WORK ORDER> Copy every line below where the string "Photo" is found.

── INPUT FOR THIS TASK ──

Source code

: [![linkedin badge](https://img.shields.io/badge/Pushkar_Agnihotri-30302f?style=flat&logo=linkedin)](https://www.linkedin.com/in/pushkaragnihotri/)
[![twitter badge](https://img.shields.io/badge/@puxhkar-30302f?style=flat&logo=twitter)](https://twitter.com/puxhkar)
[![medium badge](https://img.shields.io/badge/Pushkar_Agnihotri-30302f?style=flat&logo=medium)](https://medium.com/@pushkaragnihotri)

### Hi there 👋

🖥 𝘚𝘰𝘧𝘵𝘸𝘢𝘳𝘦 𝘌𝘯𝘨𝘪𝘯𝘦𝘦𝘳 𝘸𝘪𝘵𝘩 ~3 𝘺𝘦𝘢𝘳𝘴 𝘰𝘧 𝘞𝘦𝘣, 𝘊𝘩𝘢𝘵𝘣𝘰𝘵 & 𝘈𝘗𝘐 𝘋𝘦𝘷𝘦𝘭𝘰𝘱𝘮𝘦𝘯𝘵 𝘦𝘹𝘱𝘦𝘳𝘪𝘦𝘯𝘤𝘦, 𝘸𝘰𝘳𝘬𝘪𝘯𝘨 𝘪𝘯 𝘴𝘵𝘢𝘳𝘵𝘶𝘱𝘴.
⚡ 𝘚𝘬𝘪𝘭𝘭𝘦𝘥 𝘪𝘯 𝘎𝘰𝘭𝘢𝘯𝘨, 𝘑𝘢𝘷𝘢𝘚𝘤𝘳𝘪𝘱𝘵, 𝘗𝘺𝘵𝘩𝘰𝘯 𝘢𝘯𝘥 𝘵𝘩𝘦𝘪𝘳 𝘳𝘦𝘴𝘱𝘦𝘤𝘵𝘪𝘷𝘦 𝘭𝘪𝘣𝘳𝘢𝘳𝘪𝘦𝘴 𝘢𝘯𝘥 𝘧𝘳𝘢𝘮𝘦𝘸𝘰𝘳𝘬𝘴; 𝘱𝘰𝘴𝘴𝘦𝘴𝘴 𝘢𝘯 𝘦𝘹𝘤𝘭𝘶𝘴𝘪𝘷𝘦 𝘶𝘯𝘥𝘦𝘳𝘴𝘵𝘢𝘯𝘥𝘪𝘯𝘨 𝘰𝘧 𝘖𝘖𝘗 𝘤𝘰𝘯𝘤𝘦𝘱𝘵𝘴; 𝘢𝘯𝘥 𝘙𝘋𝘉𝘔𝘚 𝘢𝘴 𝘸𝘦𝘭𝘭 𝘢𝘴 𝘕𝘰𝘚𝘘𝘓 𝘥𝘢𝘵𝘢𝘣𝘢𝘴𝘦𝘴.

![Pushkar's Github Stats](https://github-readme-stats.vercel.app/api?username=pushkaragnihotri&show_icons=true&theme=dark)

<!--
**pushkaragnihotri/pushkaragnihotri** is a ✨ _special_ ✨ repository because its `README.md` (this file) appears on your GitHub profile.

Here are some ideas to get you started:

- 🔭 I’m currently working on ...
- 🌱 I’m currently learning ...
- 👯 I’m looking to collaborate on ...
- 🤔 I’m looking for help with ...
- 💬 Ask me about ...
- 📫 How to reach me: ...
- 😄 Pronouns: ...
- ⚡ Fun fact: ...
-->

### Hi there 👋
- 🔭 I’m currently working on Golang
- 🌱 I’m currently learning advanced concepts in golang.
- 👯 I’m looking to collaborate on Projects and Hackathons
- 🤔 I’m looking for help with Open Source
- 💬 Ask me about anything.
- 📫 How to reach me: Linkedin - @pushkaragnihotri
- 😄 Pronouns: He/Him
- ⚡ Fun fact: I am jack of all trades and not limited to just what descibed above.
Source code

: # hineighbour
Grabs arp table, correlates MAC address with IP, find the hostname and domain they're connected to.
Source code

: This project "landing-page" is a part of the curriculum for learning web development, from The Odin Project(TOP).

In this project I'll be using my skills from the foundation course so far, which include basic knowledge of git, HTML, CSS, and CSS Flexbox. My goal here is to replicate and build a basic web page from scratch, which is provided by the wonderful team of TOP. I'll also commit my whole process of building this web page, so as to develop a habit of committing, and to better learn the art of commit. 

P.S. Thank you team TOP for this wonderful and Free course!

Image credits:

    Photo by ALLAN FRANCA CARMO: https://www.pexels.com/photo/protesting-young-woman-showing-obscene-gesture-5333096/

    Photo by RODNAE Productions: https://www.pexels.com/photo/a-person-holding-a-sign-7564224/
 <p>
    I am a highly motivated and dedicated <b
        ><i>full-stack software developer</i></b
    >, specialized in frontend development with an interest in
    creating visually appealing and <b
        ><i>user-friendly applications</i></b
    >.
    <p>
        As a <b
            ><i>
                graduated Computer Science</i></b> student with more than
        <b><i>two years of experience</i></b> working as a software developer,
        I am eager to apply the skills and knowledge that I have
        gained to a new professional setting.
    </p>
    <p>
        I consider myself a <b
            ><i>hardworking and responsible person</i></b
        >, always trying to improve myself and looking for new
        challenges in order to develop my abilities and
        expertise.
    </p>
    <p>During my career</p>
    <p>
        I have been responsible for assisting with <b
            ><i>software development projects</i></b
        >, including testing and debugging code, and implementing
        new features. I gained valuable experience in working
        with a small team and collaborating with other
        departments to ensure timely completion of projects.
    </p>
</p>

───

ANSWER SECTION>
    Photo by ALLAN FRANCA CARMO: https://www.pexels.com/photo/protesting-young-woman-showing-obscene-gesture-5333096/
    Photo by RODNAE Productions: https://www.pexels.com/photo/a-person-holding-a-sign-7564224/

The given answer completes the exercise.